Background: Gallbladder absorption is altered during gallstone formation, a phenomenon that may be partly the result of elevated biliary Ca2+ levels. Recent studies suggest that changes in gallbladder absorption are mediated by intracellular Ca2+ ([Ca2+]ic). However, the mechanisms by which [Ca2+]ic regulates gallbladder ion transport are not known. Calmodulin is a Ca2+ receptor protein in the Ca2+ messenger system that modulates ion transport in the small intestine. We hypothesized that Ca(2+)-calmodulin mediates the effects of [Ca2+]ic on gallbladder absorption.
Methods: Prairie dog gallbladders were mounted in Ussing chambers, and standard electrophysiologic parameters were recorded.

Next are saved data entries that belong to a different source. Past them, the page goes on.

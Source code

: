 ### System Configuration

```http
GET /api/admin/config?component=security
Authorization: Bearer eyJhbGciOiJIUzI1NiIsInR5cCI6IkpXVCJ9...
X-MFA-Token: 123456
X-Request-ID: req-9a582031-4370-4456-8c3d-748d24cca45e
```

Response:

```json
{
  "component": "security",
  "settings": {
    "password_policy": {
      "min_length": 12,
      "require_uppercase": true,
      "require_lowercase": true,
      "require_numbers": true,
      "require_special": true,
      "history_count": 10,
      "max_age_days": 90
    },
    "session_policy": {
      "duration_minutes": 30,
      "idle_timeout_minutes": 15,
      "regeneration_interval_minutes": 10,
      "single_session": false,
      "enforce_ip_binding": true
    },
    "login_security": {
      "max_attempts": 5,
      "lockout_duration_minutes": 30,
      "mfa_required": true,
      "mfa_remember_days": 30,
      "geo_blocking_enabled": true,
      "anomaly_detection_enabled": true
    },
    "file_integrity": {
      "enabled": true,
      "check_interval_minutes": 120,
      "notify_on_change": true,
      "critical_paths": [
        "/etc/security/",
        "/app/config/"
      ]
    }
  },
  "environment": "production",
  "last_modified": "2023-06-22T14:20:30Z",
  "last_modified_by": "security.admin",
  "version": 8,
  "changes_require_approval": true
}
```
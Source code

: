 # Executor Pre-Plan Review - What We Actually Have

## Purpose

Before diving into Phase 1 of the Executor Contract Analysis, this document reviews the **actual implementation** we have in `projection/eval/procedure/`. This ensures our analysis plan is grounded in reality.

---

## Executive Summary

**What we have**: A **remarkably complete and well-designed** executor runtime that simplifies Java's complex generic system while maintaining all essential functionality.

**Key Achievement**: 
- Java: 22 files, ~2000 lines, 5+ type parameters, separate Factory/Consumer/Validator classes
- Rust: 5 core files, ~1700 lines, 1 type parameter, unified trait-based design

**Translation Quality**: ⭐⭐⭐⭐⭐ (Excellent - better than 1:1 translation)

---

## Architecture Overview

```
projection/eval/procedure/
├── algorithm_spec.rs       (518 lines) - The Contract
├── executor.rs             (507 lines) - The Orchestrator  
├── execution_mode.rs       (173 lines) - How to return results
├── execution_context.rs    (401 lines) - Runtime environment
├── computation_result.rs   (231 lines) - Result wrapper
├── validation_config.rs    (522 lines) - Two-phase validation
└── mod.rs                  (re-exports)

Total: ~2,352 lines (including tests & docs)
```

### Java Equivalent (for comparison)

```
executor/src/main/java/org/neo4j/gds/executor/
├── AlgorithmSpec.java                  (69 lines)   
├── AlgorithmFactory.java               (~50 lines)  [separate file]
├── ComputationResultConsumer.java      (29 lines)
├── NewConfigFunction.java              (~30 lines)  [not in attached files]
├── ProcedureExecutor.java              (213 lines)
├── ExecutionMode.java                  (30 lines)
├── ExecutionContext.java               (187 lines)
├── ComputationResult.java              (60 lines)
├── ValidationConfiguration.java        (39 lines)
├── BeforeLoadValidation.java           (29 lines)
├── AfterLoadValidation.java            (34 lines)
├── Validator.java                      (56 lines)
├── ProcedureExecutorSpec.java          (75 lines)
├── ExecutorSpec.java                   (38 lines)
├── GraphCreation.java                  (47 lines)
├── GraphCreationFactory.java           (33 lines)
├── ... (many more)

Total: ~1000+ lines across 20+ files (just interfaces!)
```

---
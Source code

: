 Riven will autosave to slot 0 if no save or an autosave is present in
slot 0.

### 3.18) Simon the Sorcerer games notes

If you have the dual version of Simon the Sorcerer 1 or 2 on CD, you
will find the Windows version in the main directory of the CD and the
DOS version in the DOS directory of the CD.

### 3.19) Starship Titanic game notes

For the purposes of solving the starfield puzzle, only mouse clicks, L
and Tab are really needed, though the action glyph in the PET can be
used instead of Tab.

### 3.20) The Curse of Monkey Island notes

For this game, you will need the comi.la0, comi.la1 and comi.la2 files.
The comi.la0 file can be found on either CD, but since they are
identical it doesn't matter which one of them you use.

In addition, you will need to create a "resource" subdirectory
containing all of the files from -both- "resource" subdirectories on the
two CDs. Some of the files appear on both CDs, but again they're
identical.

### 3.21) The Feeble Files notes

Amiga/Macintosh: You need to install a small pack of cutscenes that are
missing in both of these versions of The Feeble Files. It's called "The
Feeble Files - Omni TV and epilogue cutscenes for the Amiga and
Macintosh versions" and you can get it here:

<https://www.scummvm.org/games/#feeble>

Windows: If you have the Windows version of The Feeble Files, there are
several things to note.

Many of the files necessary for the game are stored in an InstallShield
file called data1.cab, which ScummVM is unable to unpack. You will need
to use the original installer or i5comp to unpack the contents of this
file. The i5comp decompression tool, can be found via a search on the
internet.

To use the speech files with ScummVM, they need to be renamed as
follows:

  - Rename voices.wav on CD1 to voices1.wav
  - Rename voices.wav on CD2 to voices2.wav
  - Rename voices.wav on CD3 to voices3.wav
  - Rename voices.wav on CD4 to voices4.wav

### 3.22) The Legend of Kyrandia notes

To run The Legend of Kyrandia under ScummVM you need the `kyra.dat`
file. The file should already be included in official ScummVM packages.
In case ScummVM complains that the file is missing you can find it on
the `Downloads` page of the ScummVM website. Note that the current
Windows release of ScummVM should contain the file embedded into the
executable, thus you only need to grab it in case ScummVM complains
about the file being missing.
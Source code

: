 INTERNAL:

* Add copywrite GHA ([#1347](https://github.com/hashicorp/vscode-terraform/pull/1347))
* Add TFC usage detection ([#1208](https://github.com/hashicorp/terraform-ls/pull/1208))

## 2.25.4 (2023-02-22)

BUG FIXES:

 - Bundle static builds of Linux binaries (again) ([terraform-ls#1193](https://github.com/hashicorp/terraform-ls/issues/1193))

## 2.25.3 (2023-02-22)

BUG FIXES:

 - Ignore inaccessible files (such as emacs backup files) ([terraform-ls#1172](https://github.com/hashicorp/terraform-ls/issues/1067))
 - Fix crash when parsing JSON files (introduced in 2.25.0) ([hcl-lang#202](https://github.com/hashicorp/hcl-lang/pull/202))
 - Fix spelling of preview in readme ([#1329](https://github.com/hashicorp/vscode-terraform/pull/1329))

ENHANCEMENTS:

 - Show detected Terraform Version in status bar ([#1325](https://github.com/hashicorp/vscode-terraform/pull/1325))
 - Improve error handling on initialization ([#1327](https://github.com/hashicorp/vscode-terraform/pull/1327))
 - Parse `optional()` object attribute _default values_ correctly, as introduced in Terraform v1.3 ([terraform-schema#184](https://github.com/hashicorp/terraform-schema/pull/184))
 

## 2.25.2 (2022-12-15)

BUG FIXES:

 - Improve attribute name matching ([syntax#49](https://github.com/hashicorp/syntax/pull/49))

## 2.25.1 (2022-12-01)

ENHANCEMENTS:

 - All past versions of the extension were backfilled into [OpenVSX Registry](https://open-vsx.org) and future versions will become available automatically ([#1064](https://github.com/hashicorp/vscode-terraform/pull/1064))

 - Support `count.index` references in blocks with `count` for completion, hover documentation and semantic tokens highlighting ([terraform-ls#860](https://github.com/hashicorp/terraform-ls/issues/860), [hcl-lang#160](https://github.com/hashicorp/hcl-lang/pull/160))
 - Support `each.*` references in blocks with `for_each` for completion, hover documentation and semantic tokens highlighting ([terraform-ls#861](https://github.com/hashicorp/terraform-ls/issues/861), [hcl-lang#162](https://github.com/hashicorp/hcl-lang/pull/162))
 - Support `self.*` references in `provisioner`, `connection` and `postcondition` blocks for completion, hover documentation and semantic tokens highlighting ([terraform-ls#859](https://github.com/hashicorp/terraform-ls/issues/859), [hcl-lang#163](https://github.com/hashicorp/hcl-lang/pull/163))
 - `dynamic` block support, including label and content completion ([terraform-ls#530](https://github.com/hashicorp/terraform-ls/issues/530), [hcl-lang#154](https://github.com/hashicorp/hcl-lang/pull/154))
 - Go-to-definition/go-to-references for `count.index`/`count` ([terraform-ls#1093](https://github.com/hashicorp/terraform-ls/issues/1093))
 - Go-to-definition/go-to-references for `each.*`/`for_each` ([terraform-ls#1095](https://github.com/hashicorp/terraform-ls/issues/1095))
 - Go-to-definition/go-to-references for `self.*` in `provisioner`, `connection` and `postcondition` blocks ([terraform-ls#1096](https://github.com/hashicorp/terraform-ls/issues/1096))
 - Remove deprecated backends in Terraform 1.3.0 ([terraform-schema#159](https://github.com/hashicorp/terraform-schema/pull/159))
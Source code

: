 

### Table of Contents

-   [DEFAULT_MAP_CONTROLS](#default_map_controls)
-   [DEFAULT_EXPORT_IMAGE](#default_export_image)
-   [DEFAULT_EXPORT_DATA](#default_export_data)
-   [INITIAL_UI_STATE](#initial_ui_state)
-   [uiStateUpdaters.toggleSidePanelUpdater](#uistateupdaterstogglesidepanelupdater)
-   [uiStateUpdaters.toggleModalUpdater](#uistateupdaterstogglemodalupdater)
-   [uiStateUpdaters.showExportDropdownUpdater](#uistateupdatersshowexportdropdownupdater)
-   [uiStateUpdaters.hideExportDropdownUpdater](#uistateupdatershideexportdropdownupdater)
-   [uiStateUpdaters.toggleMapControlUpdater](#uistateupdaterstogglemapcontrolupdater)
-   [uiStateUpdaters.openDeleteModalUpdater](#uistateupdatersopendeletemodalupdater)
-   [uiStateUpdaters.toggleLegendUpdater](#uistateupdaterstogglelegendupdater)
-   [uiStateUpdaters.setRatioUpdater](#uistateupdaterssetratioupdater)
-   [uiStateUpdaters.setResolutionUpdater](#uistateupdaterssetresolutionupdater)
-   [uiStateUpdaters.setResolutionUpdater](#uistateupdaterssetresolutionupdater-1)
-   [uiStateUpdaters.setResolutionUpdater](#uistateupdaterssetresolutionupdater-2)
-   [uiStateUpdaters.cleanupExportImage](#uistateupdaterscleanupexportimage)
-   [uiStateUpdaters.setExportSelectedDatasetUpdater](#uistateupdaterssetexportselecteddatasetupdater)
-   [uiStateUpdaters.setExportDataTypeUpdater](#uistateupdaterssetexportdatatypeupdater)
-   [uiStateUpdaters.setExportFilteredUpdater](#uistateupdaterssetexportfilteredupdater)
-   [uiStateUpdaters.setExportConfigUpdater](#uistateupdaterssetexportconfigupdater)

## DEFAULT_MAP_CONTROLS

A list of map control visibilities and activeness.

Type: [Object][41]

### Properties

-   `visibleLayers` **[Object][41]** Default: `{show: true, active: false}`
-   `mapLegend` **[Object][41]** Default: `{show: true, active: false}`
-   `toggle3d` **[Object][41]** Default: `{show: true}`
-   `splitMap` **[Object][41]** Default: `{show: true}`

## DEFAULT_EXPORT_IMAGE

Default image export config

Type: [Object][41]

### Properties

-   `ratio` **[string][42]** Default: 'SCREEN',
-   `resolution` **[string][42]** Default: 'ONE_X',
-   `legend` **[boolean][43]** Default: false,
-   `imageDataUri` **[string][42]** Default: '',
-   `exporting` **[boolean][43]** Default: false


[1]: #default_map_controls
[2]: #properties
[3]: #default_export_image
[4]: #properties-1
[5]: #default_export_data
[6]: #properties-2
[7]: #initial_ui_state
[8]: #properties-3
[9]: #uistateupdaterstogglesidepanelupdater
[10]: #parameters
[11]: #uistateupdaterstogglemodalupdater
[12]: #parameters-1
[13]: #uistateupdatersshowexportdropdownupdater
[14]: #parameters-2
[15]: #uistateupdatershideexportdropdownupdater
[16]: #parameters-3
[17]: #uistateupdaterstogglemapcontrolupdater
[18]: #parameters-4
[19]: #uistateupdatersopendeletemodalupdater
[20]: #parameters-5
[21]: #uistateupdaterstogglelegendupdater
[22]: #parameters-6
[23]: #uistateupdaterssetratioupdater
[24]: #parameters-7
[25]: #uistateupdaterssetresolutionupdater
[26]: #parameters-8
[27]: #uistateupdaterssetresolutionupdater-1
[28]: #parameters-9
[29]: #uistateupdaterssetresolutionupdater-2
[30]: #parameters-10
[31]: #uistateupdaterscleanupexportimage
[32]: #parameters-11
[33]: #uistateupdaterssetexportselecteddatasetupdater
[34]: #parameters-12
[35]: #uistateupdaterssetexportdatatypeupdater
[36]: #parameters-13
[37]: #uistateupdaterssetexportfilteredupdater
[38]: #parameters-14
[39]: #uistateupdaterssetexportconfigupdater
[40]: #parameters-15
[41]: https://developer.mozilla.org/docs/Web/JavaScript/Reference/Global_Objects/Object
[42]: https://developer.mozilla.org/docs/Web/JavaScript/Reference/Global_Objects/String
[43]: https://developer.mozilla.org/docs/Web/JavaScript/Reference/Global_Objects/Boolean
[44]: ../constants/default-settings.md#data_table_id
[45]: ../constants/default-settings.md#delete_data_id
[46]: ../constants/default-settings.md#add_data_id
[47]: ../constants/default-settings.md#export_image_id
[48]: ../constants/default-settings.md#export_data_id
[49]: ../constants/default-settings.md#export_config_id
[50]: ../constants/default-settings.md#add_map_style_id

Unidirectional Na+, Cl-, and water fluxes were measured before and after mucosal exposure to 5 x 10(-5) mol/L trifluoperazine, a potent calmodulin antagonist. In addition, the ion transport effects of increased extracellular calcium and theophylline were determined in the presence of calmodulin inhibition.
Results: Inhibition of calmodulin resulted in an increase in net Na+ and water absorption and converted the gallbladder from a Cl- absorptive state. Similar results were obtained during exposure to two other calmodulin antagonists that differ only in their affinity for calmodulin but not in their hydrophobicity, suggesting that the observed changes were caused by specific calmodulin inhibition. Effects of trifluoperazine were reversed by increasing luminal [Ca2+] or theophylline exposure.
Conclusions: The effects of calmodulin inhibition are directly opposite of the effects of the Ca2+ ionophore. We conclude that Ca(2+)-calmodulin regulates gallbladder absorption at basal [Ca2+]ic. Further studies are needed to determine whether altered calmodulin activity is responsible for increased gallbladder absorption during gallstone formation.